To this Philip made no reply. His pride was touched at once by the suggestion that he was not asked, and by the idea that his good sense had to be appealed to. This is always an offensive idea. He did not go up to the drawing-room after dinner. In spite of himself, the contrast between the dull warmth of the fireside, where his mother sat with her book and her knitting, and the lively scene on the other side of the water, struck him more and more forcibly. Mothers are all very well in their way, but they pall upon the sense of young men. He went out to the door, and the fresh, damp night air, as it flew in his face, seemed to carry upon it a far-off sound of the music.
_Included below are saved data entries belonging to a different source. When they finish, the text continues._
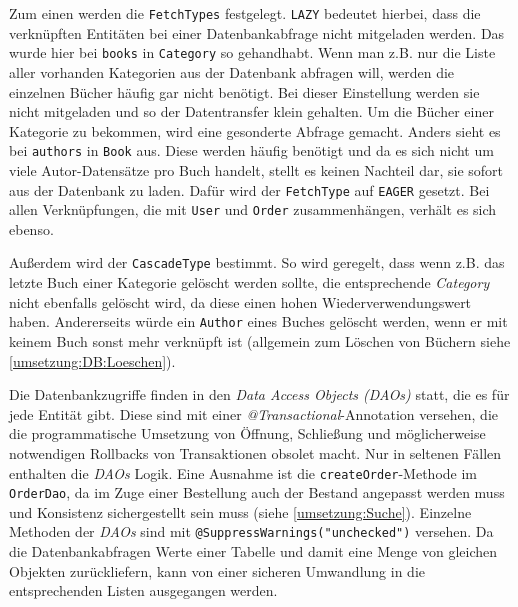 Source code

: 		Zum einen werden die \texttt{FetchTypes} festgelegt. \texttt{LAZY} bedeutet hierbei, dass die verknüpften Entitäten bei einer Datenbankabfrage nicht mitgeladen werden. Das wurde hier bei \texttt{books} in \texttt{Category} so gehandhabt. Wenn man z.B. nur die Liste aller vorhanden Kategorien aus der Datenbank abfragen will, werden die einzelnen Bücher häufig gar nicht benötigt. Bei dieser Einstellung werden sie nicht mitgeladen und so der Datentransfer klein gehalten. Um die Bücher einer Kategorie zu bekommen, wird eine gesonderte Abfrage gemacht. Anders sieht es bei \texttt{authors} in \texttt{Book} aus. Diese werden häufig benötigt und da es sich nicht um viele Autor-Datensätze pro Buch handelt, stellt es keinen Nachteil dar, sie sofort aus der Datenbank zu laden. Dafür wird der \texttt{FetchType} auf \texttt{EAGER} gesetzt. Bei allen Verknüpfungen, die mit \texttt{User} und \texttt{Order} zusammenhängen, verhält es sich ebenso.
		
		Außerdem wird der \texttt{CascadeType} bestimmt. So wird geregelt, dass wenn z.B. das letzte Buch einer Kategorie gelöscht werden sollte, die entsprechende \textit{Category} nicht ebenfalls gelöscht wird, da diese einen hohen Wiederverwendungswert haben. Andererseits würde ein \texttt{Author} eines Buches gelöscht werden, wenn er mit keinem Buch sonst mehr verknüpft ist (allgemein zum Löschen von Büchern siehe \ref{umsetzung:DB:Loeschen}).
		
		Die Datenbankzugriffe finden in den \textit{Data Access Objects (DAOs)} statt, die es für jede Entität gibt. Diese sind mit einer \textit{@Trans\-actio\-nal}-Annotation versehen, die die programmatische Umsetzung von Öffnung, Schließung und möglicherweise notwendigen Rollbacks von Transaktionen obsolet macht. Nur in seltenen Fällen enthalten die \textit{DAOs} Logik. Eine Ausnahme ist die \texttt{createOrder}-Methode im \texttt{OrderDao}, da im Zuge einer Bestellung auch der Bestand angepasst werden muss und Konsistenz sichergestellt sein muss (siehe \ref{umsetzung:Suche}). Einzelne Methoden der \textit{DAOs} sind mit \lstinline|@SuppressWarnings("unchecked")| versehen. Da die Datenbankabfragen Werte einer Tabelle und damit eine Menge von gleichen Objekten zurückliefern, kann von einer sicheren Umwandlung in die entsprechenden Listen ausgegangen werden.
		
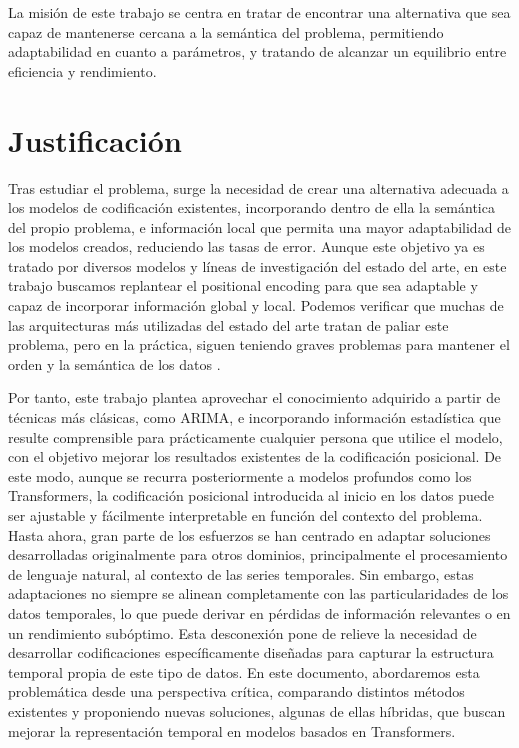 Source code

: La misión de este trabajo se centra en tratar de encontrar una alternativa que sea capaz de mantenerse cercana a la semántica del problema, permitiendo adaptabilidad en cuanto a parámetros, y tratando de alcanzar un equilibrio entre eficiencia y rendimiento.\\

\section{Justificación}

Tras estudiar el problema, surge la necesidad de crear una alternativa adecuada a los modelos de codificación existentes, incorporando dentro de ella la semántica del propio problema, e información local que permita una mayor adaptabilidad de los modelos creados, reduciendo las tasas de error. Aunque este objetivo ya es tratado por diversos modelos y líneas de investigación del estado del arte, en este trabajo buscamos replantear el positional encoding para que sea adaptable y capaz de incorporar información global y local. Podemos verificar que muchas de las arquitecturas más utilizadas del estado del arte tratan de paliar este problema, pero en la práctica, siguen teniendo graves problemas para mantener el orden y la semántica de los datos \cite{zeng2022transformerseffectivetimeseries}.

Por tanto, este trabajo plantea aprovechar el conocimiento adquirido a partir de técnicas más clásicas, como ARIMA, e incorporando información estadística que resulte comprensible para prácticamente cualquier persona que utilice el modelo, con el objetivo mejorar los resultados existentes de la codificación posicional. De este modo, aunque se recurra posteriormente a modelos profundos como los Transformers, la codificación posicional introducida  al inicio en los datos puede ser ajustable y fácilmente interpretable en función del contexto del problema.\\
 
Hasta ahora, gran parte de los esfuerzos se han centrado en adaptar soluciones desarrolladas originalmente para otros dominios, principalmente el procesamiento de lenguaje natural, al contexto de las series temporales. Sin embargo, estas adaptaciones no siempre se alinean completamente con las particularidades de los datos temporales, lo que puede derivar en pérdidas de información relevantes o en un rendimiento subóptimo. Esta desconexión pone de relieve la necesidad de desarrollar codificaciones específicamente diseñadas para capturar la estructura temporal propia de este tipo de datos. En este documento, abordaremos esta problemática desde una perspectiva crítica, comparando distintos métodos existentes y proponiendo nuevas soluciones, algunas de ellas híbridas, que buscan mejorar la representación temporal en modelos basados en Transformers.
To be sure, this was impossible, but it mattered little to Philip; he heard it all the same, he knew the very waltz which at that moment Mrs. Seton would be playing. What need to follow all the steps of the short and half-hearted straggle? They were in full career of gaiety in the manse drawing-room, when Philip strayed in, half-afraid of the reception he might receive.
"Oh! Mr. Philip, is this you? You are just a great stranger," cried Mrs. Seton. "But there is Alice Bairnsfaither not dancing; you are just come in time."